What you need to do: Please look for the string "destroy" below and report every line in which it occurs.

Stored records
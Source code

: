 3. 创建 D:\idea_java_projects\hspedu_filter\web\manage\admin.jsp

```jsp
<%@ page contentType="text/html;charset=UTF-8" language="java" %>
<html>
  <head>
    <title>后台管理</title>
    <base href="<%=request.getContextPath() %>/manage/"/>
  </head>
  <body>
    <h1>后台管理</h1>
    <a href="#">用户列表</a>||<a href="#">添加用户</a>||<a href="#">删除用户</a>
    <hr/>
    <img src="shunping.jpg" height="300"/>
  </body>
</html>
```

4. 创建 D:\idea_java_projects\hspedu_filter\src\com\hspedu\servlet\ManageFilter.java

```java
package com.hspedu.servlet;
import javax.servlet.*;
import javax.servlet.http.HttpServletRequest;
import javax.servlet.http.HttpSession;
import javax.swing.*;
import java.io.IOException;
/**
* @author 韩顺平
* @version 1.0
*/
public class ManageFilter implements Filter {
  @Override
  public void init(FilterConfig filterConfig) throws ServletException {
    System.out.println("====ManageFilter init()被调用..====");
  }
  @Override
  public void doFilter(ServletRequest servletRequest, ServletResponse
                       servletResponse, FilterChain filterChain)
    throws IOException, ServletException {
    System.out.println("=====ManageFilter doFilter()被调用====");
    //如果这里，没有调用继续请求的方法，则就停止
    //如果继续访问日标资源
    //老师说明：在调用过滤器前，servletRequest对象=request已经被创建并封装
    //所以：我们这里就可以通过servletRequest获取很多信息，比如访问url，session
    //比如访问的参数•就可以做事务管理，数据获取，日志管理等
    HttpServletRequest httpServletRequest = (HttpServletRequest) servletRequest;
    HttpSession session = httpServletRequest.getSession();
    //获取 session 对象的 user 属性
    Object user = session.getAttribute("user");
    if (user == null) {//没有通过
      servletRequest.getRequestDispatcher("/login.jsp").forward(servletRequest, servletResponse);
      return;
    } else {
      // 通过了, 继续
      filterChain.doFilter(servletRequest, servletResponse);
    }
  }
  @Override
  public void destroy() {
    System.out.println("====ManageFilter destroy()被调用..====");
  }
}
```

Expected answer:
  public void destroy() {
    System.out.println("====ManageFilter destroy()被调用..====");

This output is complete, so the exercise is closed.